My son on the whole is a very good boy - but a couple of times she has told me when I pick him up that he has been naughty (I do believe her) and so she 'savaged' him and wanted to tell me in case he talked about it. By this she means getting up in your face and shouting. This is what I worry would become more common if I moved away and she had him for longer periods, especially as he gets older and finds his own voice.

dontgowadingin Wed 17-Jul-13 09:48:17

Wow you could be talking about my own mother. I know how you feel.

Me and my DB finally took the desion to walk away from ours.

Once my on my brothers 16th birthday he opened his bed room door after hearing rustling and found my 'dm' trying to Hang her self. It was all for show.

We would usually have an episode at Xmas,important birthdays . She was violent, a bully, piss head , tried it on with 2 of my boyfriends.

Nothing we could have ever done could have changed her and we had to walk away. I couldn't have her mess/ life emotional blackmail spilling in to my dd life.

You need to leave.

C4ro Wed 17-Jul-13 09:49:57

That's quite a pressure on your young son- to both be responsible for keeping grannies despair at bay whilst having to suck up the odd "savaging"...
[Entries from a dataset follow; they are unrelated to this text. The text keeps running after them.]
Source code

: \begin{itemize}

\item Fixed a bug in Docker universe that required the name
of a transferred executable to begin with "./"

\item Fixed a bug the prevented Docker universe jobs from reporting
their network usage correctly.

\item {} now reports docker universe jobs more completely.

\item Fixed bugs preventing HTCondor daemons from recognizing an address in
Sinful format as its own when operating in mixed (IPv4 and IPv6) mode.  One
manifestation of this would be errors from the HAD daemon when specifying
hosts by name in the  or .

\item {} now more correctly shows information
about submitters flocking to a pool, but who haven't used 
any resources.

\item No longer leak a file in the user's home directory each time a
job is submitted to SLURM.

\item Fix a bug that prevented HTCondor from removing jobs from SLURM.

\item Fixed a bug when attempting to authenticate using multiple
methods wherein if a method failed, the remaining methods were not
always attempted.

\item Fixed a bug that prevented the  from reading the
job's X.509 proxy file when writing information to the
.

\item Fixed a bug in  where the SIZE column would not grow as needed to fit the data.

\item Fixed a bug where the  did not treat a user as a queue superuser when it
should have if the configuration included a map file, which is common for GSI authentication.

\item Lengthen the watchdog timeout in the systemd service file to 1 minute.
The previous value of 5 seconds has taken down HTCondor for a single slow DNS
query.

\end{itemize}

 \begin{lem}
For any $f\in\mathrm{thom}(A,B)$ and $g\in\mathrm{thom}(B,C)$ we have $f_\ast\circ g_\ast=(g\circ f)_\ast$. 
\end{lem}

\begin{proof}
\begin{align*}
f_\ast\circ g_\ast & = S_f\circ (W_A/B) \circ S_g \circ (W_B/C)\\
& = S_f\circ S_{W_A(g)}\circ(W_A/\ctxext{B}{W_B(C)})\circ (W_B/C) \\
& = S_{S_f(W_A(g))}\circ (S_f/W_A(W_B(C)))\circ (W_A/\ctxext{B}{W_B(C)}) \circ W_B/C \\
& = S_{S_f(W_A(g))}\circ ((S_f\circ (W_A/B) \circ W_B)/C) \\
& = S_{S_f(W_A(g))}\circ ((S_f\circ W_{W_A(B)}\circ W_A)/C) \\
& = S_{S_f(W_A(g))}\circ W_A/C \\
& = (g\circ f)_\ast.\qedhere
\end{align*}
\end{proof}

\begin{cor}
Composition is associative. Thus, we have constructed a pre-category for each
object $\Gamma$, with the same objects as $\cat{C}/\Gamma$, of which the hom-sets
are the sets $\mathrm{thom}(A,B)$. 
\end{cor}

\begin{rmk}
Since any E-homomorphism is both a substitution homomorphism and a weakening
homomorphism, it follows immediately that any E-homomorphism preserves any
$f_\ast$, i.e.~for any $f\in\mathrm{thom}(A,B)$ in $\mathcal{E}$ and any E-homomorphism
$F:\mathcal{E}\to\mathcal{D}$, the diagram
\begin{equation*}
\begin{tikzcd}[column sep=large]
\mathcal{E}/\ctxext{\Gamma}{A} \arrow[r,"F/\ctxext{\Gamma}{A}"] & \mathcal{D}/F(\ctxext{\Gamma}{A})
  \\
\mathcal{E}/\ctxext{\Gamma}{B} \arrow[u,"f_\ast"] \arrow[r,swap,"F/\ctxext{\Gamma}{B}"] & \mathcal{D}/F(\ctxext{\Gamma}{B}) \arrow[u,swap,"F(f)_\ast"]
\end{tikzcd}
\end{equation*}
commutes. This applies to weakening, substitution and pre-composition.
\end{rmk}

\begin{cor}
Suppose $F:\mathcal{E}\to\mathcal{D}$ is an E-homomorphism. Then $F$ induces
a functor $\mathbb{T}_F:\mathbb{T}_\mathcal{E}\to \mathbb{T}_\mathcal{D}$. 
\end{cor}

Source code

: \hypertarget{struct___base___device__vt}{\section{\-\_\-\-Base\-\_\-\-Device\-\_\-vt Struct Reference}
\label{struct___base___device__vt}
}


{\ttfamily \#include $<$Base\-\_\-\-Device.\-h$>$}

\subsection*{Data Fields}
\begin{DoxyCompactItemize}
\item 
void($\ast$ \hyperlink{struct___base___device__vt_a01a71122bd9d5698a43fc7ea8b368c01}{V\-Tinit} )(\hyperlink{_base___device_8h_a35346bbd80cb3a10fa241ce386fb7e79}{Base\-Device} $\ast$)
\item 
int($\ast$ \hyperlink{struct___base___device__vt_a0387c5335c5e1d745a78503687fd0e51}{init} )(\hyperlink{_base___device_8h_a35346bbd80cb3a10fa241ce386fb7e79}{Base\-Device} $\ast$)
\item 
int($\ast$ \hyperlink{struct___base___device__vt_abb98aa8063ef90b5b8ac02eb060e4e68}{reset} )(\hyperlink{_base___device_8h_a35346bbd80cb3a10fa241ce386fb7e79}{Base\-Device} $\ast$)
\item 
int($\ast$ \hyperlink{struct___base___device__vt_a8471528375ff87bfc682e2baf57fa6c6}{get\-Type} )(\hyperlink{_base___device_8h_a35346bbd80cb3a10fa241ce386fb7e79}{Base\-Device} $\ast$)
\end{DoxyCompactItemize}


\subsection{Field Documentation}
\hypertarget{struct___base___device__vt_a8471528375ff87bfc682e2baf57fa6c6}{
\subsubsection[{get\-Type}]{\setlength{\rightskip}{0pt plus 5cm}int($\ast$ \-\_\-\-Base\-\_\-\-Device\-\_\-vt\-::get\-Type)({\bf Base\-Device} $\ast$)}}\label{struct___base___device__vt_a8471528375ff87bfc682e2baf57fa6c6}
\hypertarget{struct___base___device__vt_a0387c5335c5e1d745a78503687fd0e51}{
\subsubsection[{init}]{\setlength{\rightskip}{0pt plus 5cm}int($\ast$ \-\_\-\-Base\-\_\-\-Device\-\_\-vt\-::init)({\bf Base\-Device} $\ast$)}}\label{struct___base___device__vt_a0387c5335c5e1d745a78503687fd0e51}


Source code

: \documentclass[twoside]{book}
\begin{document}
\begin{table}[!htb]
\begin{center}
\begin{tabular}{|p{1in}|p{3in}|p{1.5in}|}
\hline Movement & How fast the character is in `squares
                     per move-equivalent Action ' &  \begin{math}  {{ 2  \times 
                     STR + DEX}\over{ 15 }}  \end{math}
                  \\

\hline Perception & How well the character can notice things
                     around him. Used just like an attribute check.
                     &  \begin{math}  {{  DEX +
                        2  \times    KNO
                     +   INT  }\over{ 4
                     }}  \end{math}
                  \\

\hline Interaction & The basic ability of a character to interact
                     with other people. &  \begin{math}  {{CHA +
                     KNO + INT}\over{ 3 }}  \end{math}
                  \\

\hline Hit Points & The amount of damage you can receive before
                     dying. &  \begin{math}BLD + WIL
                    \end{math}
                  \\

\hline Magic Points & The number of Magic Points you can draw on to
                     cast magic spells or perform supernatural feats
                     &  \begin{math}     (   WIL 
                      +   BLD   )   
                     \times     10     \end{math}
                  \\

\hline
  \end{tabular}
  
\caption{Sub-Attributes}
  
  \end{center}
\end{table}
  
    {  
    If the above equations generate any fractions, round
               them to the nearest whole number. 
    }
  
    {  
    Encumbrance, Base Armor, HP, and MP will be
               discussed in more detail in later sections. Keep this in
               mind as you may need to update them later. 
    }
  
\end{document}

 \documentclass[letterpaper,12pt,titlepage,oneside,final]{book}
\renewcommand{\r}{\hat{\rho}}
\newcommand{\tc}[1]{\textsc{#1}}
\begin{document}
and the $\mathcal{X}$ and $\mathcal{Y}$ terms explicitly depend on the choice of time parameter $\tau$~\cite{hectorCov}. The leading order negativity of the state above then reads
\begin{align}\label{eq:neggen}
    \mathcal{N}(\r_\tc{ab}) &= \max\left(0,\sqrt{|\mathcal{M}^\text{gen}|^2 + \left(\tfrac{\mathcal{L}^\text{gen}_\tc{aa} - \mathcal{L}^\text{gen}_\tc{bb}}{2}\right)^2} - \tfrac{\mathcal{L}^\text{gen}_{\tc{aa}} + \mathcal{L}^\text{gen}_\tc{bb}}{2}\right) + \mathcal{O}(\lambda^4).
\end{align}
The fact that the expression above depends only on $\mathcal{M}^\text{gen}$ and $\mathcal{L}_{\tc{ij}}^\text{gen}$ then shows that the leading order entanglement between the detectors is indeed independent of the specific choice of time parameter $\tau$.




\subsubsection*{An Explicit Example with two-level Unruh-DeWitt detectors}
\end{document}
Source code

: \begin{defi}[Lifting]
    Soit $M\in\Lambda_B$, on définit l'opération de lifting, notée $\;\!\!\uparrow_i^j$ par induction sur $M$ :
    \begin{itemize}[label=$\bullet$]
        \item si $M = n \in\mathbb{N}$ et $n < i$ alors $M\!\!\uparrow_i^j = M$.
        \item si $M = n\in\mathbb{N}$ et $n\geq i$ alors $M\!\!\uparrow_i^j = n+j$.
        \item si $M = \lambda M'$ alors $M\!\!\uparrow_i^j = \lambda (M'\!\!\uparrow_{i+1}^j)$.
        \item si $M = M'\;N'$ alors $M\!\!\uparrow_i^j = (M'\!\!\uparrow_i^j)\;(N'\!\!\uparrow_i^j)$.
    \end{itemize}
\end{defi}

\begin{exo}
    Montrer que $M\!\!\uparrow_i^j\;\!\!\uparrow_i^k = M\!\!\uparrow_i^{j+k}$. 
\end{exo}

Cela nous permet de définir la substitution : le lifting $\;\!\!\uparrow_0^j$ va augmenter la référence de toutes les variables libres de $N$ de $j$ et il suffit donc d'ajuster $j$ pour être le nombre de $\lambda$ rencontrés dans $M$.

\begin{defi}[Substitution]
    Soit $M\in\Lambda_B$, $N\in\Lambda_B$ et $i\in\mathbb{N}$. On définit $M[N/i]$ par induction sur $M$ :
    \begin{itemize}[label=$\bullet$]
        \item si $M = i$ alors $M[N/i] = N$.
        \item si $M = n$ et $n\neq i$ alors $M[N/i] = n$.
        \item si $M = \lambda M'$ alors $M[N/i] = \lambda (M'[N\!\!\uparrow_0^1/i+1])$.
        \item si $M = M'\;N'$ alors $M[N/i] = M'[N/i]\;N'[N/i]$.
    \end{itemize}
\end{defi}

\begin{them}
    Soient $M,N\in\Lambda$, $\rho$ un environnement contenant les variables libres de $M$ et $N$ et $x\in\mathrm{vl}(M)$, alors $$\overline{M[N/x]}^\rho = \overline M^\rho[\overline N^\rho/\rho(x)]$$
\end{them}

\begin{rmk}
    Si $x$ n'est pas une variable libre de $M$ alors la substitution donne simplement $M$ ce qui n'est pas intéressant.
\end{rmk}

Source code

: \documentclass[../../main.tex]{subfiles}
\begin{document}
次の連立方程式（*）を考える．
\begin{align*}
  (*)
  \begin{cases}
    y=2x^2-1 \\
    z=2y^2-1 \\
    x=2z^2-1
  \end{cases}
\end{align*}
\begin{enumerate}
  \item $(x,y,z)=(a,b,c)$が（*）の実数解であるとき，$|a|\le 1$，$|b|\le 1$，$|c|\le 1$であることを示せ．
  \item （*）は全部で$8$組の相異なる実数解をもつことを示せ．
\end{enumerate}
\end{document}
I don't think this a healthy sort of grandparent I'd want anywhere near my son. I'd certainly move but I'm not sure how much of a flit-in-the-night it needs to be. Would she really move to be near you?

ShimmeringInTheSun Wed 17-Jul-13 10:03:33

It isn't your son's responsibility to help your mother 'cope with her feelings of despair'. He's a child, and needs protecting by you from the abuse your mother is constantly dishing out , otherwise, it will spiral down the generations....believe me, I know this only too well.

Move house, don't give details of your new home/life, and live happy and well.

One more piece of advice. If you do leave it for the removals to pack up your things after you've already left, make absolutely sure that they are fully aware, that on no account must they give out any details of your new /location to anyone, no matter what sob story/reasons they give.

Same goes for your neighbours, friends etc - don't tell them where you're going....and make sure that your new details are not displayed on the public electoral roll.....same goes for the 192 online directory.....make sure your details are not added to that.

Hugs for you, I hope you make it.

borrowedlight Wed 17-Jul-13 10:06:13

don'tgowadingin - yes Christmas and birthdays, even my wedding day. Last year I planned to buy her tickets for Paris for her Christmas present - I bought her a Paris guide book from DS as something to open when I told her about the rest of the present. Then last minute she wrote and said she couldn't subject herself to Christmas morning at mine, so I gave her the wrapped book on its own. I never got to tell her about the tickets (she refused to speak to me on Christmas Day). We came back from a post-Christmas holiday and my DS found the present on the doorstep with a letter explaining that me giving such a gift was bad for my soul. A book may have been disappointing, but that felt a little over the top.